De nombreux intervenants et participants au Congrès des Magistrats européens pour les Libertés et la Démocratie (MEDEL), qui rassemble des associations judiciaires de toute l'Europe, qui s'est tenu vendredi et samedi à Bilbao, ont critiqué la nouvelle réglementation de la migration en Europe, qu'ils considèrent comme une « régression dans les politiques de respect des droits de l'homme, des traités internationaux et des garanties fondamentales que toute personne, quelles que soient sa condition et son origine, a le droit d'être garanties ».
Selon elle, la nouvelle réglementation sur l'immigration de l'Union européenne représente une « double frontière » pour les femmes et les enfants migrants, qui sont confrontés aux problèmes généraux de toute migration et aux particularités de leur condition, ce qui représente une « double discrimination ».
Cette rencontre internationale s'est déroulée à l'Université de Deusto avec la participation d'une centaine de membres du système judiciaire européen, procureurs et professeurs d'université, qui ont abordé les défis aux droits de l'homme et à l'État de droit posés par les politiques migratoires de l'Union européenne et le Nouveau Pacte sur la Migration et l'Asile entré en vigueur lors de la célébration de cet événement.

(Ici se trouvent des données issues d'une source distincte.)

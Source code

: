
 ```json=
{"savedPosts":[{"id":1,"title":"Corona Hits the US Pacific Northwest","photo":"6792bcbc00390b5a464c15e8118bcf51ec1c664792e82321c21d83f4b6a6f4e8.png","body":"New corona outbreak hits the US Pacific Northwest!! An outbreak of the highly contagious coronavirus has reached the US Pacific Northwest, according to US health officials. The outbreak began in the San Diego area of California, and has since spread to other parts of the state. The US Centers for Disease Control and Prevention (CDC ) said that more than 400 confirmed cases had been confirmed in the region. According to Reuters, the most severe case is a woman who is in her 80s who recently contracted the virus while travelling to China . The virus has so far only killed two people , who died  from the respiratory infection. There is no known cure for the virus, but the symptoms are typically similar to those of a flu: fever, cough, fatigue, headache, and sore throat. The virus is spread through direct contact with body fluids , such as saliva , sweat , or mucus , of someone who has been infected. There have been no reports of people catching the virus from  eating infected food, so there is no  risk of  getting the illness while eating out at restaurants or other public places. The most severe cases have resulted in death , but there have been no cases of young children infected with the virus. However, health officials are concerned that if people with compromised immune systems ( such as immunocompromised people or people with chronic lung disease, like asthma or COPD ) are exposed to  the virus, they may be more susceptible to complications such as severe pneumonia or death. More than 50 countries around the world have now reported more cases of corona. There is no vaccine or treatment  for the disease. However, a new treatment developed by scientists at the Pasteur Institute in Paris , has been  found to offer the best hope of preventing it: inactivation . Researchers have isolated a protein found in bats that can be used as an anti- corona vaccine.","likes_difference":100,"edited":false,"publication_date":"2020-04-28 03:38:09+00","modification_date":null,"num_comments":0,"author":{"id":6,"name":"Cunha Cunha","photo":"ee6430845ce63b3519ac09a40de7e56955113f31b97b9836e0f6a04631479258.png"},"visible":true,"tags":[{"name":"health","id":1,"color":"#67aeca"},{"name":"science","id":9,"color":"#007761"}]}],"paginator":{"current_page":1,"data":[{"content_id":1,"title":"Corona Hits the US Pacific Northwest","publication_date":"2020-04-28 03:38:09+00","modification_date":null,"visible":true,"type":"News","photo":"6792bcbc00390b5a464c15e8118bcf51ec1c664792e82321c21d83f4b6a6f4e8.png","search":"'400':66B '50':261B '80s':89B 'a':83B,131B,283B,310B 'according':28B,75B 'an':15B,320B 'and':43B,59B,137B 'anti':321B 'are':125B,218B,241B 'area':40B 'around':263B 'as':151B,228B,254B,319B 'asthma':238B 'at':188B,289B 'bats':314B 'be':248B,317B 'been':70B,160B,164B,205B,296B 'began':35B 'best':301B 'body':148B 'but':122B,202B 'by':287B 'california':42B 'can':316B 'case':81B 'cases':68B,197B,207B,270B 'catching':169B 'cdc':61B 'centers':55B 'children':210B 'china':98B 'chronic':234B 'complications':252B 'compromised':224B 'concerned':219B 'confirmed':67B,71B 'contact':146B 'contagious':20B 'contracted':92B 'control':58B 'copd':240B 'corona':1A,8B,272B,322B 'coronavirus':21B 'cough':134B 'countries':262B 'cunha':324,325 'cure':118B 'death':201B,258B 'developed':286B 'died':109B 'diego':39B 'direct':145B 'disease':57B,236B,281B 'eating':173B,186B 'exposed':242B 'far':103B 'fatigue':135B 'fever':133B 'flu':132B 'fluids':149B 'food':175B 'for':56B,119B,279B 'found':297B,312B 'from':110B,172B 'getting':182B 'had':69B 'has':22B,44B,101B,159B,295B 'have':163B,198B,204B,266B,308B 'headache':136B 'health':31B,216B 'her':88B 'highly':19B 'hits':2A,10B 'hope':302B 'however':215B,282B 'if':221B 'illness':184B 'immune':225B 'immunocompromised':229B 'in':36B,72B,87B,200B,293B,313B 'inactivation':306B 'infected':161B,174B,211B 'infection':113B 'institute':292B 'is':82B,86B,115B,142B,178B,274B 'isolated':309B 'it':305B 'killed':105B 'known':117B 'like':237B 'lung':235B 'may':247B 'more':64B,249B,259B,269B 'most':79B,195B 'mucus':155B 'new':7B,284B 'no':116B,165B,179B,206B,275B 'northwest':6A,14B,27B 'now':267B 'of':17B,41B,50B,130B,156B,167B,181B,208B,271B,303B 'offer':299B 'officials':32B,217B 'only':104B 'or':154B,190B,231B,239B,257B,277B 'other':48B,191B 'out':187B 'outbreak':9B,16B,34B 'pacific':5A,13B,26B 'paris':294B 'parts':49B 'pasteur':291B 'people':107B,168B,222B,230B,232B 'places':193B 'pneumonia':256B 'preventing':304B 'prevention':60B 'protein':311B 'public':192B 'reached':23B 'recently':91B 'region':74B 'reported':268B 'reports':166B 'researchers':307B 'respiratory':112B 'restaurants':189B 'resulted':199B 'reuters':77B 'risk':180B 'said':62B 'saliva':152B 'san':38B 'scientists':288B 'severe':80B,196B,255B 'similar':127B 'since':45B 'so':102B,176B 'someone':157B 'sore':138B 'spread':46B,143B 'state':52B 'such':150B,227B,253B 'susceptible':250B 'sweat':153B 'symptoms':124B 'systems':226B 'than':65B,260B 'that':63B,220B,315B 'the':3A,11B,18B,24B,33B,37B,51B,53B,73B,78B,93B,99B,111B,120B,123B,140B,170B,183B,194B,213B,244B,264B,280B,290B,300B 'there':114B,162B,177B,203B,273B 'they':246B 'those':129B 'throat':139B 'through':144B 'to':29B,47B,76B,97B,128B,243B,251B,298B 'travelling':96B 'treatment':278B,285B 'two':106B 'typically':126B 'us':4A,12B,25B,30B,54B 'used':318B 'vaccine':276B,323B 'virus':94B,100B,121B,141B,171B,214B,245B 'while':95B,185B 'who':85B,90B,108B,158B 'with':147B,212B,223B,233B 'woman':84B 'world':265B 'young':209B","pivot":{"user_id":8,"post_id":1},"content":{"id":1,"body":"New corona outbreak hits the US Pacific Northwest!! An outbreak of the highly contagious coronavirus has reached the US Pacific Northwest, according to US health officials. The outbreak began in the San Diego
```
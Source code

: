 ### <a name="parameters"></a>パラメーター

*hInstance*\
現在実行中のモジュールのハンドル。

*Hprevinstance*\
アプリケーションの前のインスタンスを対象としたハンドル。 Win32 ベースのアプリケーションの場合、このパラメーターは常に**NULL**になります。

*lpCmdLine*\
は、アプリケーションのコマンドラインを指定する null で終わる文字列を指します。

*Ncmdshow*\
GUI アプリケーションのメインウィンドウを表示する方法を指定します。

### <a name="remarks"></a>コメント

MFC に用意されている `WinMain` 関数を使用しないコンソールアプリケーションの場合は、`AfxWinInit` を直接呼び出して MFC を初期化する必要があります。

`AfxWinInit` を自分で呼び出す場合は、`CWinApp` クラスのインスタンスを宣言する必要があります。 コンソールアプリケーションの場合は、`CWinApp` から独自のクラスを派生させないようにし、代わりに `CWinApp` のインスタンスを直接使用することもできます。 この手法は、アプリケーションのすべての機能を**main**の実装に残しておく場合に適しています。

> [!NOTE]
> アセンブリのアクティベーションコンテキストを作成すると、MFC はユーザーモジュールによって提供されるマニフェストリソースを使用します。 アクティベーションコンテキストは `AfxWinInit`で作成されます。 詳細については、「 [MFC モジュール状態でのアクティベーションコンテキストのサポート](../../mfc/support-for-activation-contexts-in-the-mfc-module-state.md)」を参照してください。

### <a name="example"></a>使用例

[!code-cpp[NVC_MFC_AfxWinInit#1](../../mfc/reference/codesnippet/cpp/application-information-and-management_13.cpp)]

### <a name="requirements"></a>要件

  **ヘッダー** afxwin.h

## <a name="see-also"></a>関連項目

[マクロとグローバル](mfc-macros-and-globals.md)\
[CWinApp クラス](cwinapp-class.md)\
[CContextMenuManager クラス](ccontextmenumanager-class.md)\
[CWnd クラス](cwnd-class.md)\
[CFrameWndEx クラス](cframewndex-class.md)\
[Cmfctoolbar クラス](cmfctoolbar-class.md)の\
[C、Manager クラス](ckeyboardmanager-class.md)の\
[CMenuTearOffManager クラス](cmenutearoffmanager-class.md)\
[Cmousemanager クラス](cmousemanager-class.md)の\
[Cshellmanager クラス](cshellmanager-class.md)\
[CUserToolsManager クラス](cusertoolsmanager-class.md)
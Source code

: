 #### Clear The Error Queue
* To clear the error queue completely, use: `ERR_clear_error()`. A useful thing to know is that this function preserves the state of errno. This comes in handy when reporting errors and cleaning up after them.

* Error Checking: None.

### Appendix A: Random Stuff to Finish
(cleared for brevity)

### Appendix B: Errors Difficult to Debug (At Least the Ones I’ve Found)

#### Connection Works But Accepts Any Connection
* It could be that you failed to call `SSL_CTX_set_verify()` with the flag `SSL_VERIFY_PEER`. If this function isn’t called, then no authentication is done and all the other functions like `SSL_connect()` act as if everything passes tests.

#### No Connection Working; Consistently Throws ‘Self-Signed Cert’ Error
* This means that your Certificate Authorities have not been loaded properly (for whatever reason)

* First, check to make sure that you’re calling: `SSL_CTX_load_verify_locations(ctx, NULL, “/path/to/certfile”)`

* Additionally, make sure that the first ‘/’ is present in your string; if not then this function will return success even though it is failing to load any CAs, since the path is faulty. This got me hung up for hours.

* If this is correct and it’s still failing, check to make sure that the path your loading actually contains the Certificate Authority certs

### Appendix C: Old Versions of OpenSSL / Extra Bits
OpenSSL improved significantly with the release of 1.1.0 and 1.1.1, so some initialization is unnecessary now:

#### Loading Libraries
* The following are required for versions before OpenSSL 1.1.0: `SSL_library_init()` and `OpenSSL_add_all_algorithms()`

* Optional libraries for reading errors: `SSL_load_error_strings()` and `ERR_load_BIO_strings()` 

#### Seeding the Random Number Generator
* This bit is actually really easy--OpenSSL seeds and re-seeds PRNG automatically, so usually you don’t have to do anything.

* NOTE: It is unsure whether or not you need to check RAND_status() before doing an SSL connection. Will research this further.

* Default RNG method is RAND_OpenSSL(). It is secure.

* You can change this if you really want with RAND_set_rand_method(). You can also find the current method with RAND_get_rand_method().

L'appel a été lancé par les deux associations qui composent MEDEL en Espagne, Juges et Juges pour la Démocratie et l'Union Progressiste des Procureurs, avec le parrainage du Département d'Emploi, Cohésion Sociale et Égalité de la Députation Forale de Biscaye, dont la présidente, Teresa Laespada, l'a inauguré avec la présidente de MEDEL, la procureure italienne María Rosaria Guglielmi.
Parmi les conclusions obtenues, il faut souligner l'impact sur les droits humains des migrants, en particulier des mineurs et des femmes, qui peuvent être affectés par le rapatriement vers des pays tiers avec lesquels ils n'ont aucun lien, ce qui « pourrait violer » les conventions internationales signées par les États membres de l'Union européenne.